Nous nous sommes intéressés précisément au premier point du quatrième lot de solutions proposées, portant sur le vœu de «protéger les Sénégalais et réduire les inégalités». Or, à ce 27ème lot de solutions, titré «Egaliser les chances par l’éducation», nous ne pouvons qu’être surpris par l’inappétence pédagogique et la pauvreté du programme Jotna quant aux grands enjeux du secteur de l’éducation.
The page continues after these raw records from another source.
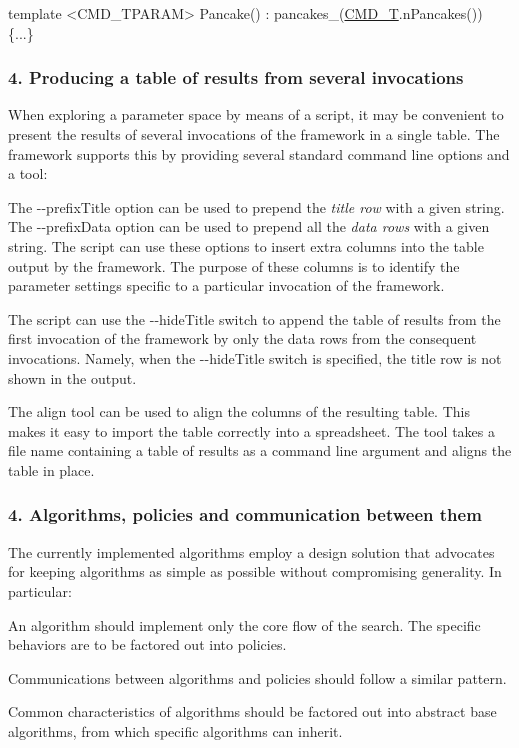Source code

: \begin{DoxyCode}
\textcolor{keyword}{template} <CMD\_TPARAM>
Pancake() : pancakes\_(\hyperlink{command__line_8h_ad2bdd5f5511ceff17570c461fe447a56}{CMD\_T}.nPancakes()) \{...\}
\end{DoxyCode}
\hypertarget{index_s-single}{}\subsubsection{4. Producing a table of results from several invocations}\label{index_s-single}
When exploring a parameter space by means of a script, it may be convenient to present the results of several invocations of the framework in a single table. The framework supports this by providing several standard command line options and a tool\+:
\begin{DoxyItemize}
\item The {\ttfamily -\/-\/prefix\+Title} option can be used to prepend the {\itshape title row} with a given string. The {\ttfamily -\/-\/prefix\+Data} option can be used to prepend all the {\itshape data rows} with a given string. The script can use these options to insert extra columns into the table output by the framework. The purpose of these columns is to identify the parameter settings specific to a particular invocation of the framework.
\item The script can use the {\ttfamily -\/-\/hide\+Title} switch to append the table of results from the first invocation of the framework by only the data rows from the consequent invocations. Namely, when the {\ttfamily -\/-\/hide\+Title} switch is specified, the title row is not shown in the output.
\item The {\ttfamily align} tool can be used to align the columns of the resulting table. This makes it easy to import the table correctly into a spreadsheet. The tool takes a file name containing a table of results as a command line argument and aligns the table in place.
\end{DoxyItemize}\hypertarget{index_s-crtp}{}\subsubsection{4. Algorithms, policies and communication between them}\label{index_s-crtp}
The currently implemented algorithms employ a design solution that advocates for keeping algorithms as simple as possible without compromising generality. In particular\+:
\begin{DoxyItemize}
\item An algorithm should implement only the core flow of the search. The specific behaviors are to be factored out into policies.
\item Communications between algorithms and policies should follow a similar pattern.
\item Common characteristics of algorithms should be factored out into abstract base algorithms, from which specific algorithms can inherit.
\end{DoxyItemize}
Les ambitions du président Ousmane Sonko pour le système éducatif sénégalais sont présentées comme la quarante-septième solution de ce fameux palimpseste à travers cent quatre-vingt-sept (187) mots, avec une entrée par la déperdition scolaire, «surtout chez les jeunes filles». En fait de profession de foi sur le système éducatif, nous choisissons de mettre en avant notre préférence à une réflexion pédagogique basée sur plusieurs années d’expérience pratique, plutôt qu’à nos convictions politiques. Le volet éducatif du programme Jotna se révèle lacunaire, sans aucune prise sur le réel, et par moments, dépassé. Or le projet qui jaillit de notre loi d’orientation 91-22 modifiée, et tout dernièrement des Assises de l’éducation et de la formation du Sénégal tenues du 28 au 30 août 2014, à Dakar, sous la présence du président de la République, est clair. Il ne s’est aucunement agi d’y tisser des réseaux touffus d’incohérences et d’insuffisances.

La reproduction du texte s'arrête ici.